■ **Activity**
Line filter on the word "inverted": copy each matching line from the entries.

■ **Supplied material**
--
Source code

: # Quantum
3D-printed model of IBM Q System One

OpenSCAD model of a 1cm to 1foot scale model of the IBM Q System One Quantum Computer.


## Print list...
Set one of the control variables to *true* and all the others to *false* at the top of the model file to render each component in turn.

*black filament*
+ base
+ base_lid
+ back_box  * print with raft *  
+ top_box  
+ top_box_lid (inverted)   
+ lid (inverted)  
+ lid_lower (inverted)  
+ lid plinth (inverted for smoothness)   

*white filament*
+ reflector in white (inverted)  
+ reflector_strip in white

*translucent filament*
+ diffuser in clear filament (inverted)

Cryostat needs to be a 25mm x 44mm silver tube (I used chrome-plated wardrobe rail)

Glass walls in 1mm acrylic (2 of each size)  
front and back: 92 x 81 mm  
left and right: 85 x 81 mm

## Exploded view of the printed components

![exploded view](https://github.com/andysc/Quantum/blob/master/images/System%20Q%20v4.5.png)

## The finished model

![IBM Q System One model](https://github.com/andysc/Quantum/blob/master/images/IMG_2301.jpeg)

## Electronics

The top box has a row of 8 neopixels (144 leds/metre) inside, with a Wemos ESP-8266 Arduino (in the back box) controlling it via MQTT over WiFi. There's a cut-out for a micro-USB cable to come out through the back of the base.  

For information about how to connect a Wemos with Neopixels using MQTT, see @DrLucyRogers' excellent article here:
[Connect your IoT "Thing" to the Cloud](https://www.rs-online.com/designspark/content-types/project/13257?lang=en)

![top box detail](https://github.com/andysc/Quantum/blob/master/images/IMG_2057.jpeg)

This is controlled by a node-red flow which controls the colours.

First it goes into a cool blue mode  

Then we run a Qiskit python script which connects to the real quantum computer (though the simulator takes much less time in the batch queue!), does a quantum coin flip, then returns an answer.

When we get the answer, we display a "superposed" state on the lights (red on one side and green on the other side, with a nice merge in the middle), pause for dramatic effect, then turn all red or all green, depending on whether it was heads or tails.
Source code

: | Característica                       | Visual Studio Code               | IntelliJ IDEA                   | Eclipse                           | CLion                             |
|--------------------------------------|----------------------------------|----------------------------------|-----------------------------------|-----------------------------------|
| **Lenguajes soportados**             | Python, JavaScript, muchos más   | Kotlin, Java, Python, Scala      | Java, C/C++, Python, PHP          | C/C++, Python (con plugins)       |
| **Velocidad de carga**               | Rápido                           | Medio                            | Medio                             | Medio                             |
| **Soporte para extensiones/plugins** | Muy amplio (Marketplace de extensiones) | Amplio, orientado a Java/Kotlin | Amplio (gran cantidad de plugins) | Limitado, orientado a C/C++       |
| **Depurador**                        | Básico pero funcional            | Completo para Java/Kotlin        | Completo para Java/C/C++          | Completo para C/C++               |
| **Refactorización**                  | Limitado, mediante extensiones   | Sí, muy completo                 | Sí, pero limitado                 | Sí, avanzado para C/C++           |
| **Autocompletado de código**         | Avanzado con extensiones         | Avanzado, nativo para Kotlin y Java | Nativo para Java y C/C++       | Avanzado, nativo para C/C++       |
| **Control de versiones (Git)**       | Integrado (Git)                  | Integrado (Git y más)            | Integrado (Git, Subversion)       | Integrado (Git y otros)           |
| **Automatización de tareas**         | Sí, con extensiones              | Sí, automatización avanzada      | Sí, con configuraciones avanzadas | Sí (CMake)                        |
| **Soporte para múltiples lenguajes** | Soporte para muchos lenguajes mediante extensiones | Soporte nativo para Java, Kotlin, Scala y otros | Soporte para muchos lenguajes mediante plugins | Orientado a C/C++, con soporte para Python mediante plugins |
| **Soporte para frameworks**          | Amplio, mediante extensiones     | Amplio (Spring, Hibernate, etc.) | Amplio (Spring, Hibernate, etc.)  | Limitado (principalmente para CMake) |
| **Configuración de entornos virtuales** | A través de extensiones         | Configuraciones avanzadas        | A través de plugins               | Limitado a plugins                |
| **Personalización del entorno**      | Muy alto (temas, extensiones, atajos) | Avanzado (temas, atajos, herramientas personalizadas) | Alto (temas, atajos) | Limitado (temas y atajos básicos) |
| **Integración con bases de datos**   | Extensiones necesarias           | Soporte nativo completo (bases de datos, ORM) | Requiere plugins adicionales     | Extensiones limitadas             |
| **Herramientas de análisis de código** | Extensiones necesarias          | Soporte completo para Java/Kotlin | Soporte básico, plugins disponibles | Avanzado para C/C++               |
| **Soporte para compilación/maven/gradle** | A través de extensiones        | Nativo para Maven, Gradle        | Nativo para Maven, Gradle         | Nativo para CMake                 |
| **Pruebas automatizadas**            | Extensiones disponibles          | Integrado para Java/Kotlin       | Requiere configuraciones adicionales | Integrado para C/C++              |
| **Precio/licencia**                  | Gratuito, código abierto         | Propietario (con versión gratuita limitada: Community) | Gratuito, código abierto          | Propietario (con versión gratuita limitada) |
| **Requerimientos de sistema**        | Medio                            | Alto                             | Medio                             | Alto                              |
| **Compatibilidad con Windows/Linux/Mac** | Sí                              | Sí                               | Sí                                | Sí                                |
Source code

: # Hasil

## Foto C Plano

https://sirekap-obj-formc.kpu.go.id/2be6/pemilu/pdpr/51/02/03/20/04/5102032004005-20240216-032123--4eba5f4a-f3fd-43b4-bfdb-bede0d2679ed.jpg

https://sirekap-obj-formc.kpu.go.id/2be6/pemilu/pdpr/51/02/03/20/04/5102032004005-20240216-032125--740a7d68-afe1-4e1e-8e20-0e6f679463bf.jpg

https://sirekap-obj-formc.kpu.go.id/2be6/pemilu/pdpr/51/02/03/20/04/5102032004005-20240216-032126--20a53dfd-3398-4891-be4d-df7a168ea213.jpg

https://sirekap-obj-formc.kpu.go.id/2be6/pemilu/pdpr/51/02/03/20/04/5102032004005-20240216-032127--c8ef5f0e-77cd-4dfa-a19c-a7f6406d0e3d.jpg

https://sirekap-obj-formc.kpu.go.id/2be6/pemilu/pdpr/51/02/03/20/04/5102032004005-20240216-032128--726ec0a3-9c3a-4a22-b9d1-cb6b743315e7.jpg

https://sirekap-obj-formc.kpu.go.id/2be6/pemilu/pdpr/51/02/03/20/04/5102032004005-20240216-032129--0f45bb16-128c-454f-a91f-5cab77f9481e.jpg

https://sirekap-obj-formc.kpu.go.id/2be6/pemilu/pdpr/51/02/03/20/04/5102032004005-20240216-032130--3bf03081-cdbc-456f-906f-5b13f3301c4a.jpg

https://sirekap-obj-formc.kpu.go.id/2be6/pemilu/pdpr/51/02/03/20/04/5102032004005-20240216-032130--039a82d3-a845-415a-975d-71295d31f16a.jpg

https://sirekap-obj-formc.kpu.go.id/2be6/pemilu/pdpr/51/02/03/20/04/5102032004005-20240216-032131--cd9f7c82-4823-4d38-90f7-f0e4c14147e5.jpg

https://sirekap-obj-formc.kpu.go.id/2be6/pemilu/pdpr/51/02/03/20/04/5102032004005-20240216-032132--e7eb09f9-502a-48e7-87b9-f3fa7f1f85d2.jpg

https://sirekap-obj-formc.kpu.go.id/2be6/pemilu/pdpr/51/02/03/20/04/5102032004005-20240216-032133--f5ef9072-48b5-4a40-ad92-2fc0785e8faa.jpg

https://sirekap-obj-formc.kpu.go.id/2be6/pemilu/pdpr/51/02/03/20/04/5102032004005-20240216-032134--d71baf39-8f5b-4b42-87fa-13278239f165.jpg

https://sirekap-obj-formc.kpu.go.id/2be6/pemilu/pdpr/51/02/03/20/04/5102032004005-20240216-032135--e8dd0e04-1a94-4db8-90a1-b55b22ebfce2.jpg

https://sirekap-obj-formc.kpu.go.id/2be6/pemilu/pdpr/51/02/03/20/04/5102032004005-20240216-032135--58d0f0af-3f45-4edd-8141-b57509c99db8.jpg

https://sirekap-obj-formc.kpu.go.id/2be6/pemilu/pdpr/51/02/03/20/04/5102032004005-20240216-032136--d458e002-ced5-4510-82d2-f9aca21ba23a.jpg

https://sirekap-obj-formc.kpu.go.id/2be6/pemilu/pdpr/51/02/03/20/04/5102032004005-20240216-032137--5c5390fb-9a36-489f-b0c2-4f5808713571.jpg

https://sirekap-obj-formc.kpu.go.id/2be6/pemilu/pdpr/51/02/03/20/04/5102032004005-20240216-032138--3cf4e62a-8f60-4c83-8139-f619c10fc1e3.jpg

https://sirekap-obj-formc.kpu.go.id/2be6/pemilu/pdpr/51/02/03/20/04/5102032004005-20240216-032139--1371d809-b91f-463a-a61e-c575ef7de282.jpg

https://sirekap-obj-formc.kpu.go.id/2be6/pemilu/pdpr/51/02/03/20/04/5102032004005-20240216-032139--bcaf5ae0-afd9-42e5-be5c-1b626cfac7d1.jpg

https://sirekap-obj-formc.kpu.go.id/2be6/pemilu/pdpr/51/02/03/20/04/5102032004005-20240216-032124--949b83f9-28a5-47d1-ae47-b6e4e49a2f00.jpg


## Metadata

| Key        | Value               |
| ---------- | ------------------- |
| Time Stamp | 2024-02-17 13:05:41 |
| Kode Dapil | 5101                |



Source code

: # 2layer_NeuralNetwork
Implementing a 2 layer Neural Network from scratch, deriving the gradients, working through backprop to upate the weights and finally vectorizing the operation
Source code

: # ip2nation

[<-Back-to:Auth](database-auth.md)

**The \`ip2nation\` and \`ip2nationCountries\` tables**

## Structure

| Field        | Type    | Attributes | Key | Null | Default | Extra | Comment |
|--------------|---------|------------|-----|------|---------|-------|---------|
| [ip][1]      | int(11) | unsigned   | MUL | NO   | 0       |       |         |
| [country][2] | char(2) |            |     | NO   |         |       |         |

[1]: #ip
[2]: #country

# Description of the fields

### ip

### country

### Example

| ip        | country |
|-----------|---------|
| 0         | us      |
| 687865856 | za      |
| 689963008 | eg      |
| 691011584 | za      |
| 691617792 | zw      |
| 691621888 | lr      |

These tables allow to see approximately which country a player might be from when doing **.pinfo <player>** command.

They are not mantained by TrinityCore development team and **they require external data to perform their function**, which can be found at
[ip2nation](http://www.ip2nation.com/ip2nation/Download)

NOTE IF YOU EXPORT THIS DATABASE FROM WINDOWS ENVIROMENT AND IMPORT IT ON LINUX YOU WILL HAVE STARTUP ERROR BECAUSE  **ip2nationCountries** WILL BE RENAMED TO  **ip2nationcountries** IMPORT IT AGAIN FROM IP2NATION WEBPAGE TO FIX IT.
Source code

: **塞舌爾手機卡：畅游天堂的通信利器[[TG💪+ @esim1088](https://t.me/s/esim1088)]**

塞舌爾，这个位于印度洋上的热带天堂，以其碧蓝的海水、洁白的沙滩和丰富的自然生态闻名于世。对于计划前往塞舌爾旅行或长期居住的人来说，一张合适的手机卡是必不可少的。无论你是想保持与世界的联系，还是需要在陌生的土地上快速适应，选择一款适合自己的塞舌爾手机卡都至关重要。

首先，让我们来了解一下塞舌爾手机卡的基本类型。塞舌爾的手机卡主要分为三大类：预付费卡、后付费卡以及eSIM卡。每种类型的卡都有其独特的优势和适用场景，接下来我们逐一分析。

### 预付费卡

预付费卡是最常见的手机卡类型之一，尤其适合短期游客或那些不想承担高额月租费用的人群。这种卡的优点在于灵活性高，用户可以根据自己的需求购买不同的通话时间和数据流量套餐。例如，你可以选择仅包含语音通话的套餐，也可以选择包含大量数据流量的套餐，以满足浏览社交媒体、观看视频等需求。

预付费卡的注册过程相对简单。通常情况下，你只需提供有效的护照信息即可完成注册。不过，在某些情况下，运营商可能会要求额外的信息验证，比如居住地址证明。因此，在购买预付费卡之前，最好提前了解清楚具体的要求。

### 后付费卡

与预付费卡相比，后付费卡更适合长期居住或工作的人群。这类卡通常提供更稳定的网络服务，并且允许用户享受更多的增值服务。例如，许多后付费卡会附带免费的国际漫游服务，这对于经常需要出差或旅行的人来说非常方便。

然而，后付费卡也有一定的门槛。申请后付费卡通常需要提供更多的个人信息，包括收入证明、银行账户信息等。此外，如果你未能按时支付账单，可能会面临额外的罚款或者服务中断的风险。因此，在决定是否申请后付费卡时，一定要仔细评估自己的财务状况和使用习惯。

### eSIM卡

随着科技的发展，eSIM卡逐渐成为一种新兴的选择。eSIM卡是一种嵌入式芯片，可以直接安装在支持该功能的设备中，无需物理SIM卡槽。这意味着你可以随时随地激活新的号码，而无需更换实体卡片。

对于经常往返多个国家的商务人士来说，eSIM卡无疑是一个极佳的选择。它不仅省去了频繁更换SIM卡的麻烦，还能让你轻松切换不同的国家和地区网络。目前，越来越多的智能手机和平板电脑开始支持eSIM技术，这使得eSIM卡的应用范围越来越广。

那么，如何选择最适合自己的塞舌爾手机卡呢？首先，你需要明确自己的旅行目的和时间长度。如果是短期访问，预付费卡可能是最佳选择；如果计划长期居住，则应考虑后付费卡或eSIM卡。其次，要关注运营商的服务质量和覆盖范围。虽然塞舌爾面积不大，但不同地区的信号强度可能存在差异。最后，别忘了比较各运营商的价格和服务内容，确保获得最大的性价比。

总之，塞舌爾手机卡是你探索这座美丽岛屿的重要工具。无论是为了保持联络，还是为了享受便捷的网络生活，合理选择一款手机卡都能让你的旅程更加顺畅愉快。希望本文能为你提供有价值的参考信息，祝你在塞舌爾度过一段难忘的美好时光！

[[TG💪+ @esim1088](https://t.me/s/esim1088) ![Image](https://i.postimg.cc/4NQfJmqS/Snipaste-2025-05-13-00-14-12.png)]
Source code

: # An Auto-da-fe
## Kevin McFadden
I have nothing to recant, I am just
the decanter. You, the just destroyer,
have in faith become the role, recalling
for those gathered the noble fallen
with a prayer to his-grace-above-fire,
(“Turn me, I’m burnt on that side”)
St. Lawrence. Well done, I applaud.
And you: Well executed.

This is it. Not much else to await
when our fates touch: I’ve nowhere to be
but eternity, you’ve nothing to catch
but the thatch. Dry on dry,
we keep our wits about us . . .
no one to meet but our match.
--
■ **Solution for this task**
+ top_box_lid (inverted)   
+ lid (inverted)  
+ lid_lower (inverted)  
+ lid plinth (inverted for smoothness)   
+ reflector in white (inverted)  
+ diffuser in clear filament (inverted)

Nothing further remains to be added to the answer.